Only an exact copy of the listing below will do.

▬▬▬▬▬▬▬▬▬▬

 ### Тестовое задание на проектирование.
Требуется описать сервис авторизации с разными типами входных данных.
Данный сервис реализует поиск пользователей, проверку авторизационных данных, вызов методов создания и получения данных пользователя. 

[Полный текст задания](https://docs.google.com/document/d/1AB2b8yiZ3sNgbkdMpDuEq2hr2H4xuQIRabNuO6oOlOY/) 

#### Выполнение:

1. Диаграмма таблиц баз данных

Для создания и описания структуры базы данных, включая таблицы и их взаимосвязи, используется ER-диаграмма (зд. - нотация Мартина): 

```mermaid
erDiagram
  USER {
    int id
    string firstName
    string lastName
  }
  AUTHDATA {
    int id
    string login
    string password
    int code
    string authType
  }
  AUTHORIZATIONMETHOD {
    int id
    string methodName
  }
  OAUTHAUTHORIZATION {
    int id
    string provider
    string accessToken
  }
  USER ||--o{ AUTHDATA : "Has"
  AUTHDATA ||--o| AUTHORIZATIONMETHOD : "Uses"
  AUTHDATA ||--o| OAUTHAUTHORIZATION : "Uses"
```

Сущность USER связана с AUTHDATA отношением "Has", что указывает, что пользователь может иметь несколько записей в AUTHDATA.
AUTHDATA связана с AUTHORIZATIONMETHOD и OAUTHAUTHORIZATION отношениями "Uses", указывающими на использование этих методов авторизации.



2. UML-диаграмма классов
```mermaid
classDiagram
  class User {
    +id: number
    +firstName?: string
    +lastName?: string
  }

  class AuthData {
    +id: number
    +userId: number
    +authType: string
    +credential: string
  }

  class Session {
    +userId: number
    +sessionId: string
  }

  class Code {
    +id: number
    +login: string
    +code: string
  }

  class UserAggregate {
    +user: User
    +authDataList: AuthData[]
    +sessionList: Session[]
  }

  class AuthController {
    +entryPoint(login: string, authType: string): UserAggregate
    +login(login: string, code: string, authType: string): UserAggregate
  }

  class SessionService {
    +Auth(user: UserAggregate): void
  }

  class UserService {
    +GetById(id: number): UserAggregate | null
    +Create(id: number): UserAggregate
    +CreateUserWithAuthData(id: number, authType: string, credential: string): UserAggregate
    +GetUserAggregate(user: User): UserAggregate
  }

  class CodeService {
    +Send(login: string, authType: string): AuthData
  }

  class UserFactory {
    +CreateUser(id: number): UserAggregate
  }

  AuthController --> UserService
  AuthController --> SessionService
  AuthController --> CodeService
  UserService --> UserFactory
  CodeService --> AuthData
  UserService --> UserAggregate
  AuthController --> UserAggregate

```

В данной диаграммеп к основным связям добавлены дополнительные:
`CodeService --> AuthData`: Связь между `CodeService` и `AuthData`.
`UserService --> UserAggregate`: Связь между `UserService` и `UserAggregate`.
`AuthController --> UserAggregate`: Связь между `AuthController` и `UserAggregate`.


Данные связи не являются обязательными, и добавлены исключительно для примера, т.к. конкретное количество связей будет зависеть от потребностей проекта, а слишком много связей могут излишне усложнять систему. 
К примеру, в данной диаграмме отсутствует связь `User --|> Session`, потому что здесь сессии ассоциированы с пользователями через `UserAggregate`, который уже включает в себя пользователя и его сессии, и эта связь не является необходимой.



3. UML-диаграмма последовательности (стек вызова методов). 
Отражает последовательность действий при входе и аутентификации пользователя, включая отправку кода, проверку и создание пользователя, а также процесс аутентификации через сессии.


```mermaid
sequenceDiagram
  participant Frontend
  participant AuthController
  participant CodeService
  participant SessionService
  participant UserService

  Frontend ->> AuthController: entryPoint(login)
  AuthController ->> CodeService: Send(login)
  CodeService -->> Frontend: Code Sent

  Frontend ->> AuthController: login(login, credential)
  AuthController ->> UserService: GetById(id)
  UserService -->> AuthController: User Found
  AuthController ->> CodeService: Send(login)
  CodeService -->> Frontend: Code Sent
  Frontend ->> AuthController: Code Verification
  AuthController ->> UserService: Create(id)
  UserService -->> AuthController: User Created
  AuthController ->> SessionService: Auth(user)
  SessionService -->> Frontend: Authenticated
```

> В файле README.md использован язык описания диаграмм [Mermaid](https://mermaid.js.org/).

▬▬▬▬▬▬▬▬▬▬

> **Task solution**:
 ### Тестовое задание на проектирование.
Требуется описать сервис авторизации с разными типами входных данных.
Данный сервис реализует поиск пользователей, проверку авторизационных данных, вызов методов создания и получения данных пользователя. 

[Полный текст задания](https://docs.google.com/document/d/1AB2b8yiZ3sNgbkdMpDuEq2hr2H4xuQIRabNuO6oOlOY/) 

#### Выполнение:

1. Диаграмма таблиц баз данных

Для создания и описания структуры базы данных, включая таблицы и их взаимосвязи, используется ER-диаграмма (зд. - нотация Мартина): 

```mermaid
erDiagram
  USER {
    int id
    string firstName
    string lastName
  }
  AUTHDATA {
    int id
    string login
    string password
    int code
    string authType
  }
  AUTHORIZATIONMETHOD {
    int id
    string methodName
  }
  OAUTHAUTHORIZATION {
    int id
    string provider
    string accessToken
  }
  USER ||--o{ AUTHDATA : "Has"
  AUTHDATA ||--o| AUTHORIZATIONMETHOD : "Uses"
  AUTHDATA ||--o| OAUTHAUTHORIZATION : "Uses"
```

Сущность USER связана с AUTHDATA отношением "Has", что указывает, что пользователь может иметь несколько записей в AUTHDATA.
AUTHDATA связана с AUTHORIZATIONMETHOD и OAUTHAUTHORIZATION отношениями "Uses", указывающими на использование этих методов авторизации.



2. UML-диаграмма классов
```mermaid
classDiagram
  class User {
    +id: number
    +firstName?: string
    +lastName?: string
  }

  class AuthData {
    +id: number
    +userId: number
    +authType: string
    +credential: string
  }

  class Session {
    +userId: number
    +sessionId: string
  }

  class Code {
    +id: number
    +login: string
    +code: string
  }

  class UserAggregate {
    +user: User
    +authDataList: AuthData[]
    +sessionList: Session[]
  }

  class AuthController {
    +entryPoint(login: string, authType: string): UserAggregate
    +login(login: string, code: string, authType: string): UserAggregate
  }

  class SessionService {
    +Auth(user: UserAggregate): void
  }

  class UserService {
    +GetById(id: number): UserAggregate | null
    +Create(id: number): UserAggregate
    +CreateUserWithAuthData(id: number, authType: string, credential: string): UserAggregate
    +GetUserAggregate(user: User): UserAggregate
  }

  class CodeService {
    +Send(login: string, authType: string): AuthData
  }

  class UserFactory {
    +CreateUser(id: number): UserAggregate
  }

  AuthController --> UserService
  AuthController --> SessionService
  AuthController --> CodeService
  UserService --> UserFactory
  CodeService --> AuthData
  UserService --> UserAggregate
  AuthController --> UserAggregate

```

В данной диаграммеп к основным связям добавлены дополнительные:
`CodeService --> AuthData`: Связь между `CodeService` и `AuthData`.
`UserService --> UserAggregate`: Связь между `UserService` и `UserAggregate`.
`AuthController --> UserAggregate`: Связь между `AuthController` и `UserAggregate`.


Данные связи не являются обязательными, и добавлены исключительно для примера, т.к. конкретное количество связей будет зависеть от потребностей проекта, а слишком много связей могут излишне усложнять систему. 
К примеру, в данной диаграмме отсутствует связь `User --|> Session`, потому что здесь сессии ассоциированы с пользователями через `UserAggregate`, который уже включает в себя пользователя и его сессии, и эта связь не является необходимой.



3. UML-диаграмма последовательности (стек вызова методов). 
Отражает последовательность действий при входе и аутентификации пользователя, включая отправку кода, проверку и создание пользователя, а также процесс аутентификации через сессии.


```mermaid
sequenceDiagram
  participant Frontend
  participant AuthController
  participant CodeService
  participant SessionService
  participant UserService

  Frontend ->> AuthController: entryPoint(login)
  AuthController ->> CodeService: Send(login)
  CodeService -->> Frontend: Code Sent

  Frontend ->> AuthController: login(login, credential)
  AuthController ->> UserService: GetById(id)
  UserService -->> AuthController: User Found
  AuthController ->> CodeService: Send(login)
  CodeService -->> Frontend: Code Sent
  Frontend ->> AuthController: Code Verification
  AuthController ->> UserService: Create(id)
  UserService -->> AuthController: User Created
  AuthController ->> SessionService: Auth(user)
  SessionService -->> Frontend: Authenticated
```

> В файле README.md использован язык описания диаграмм [Mermaid](https://mermaid.js.org/).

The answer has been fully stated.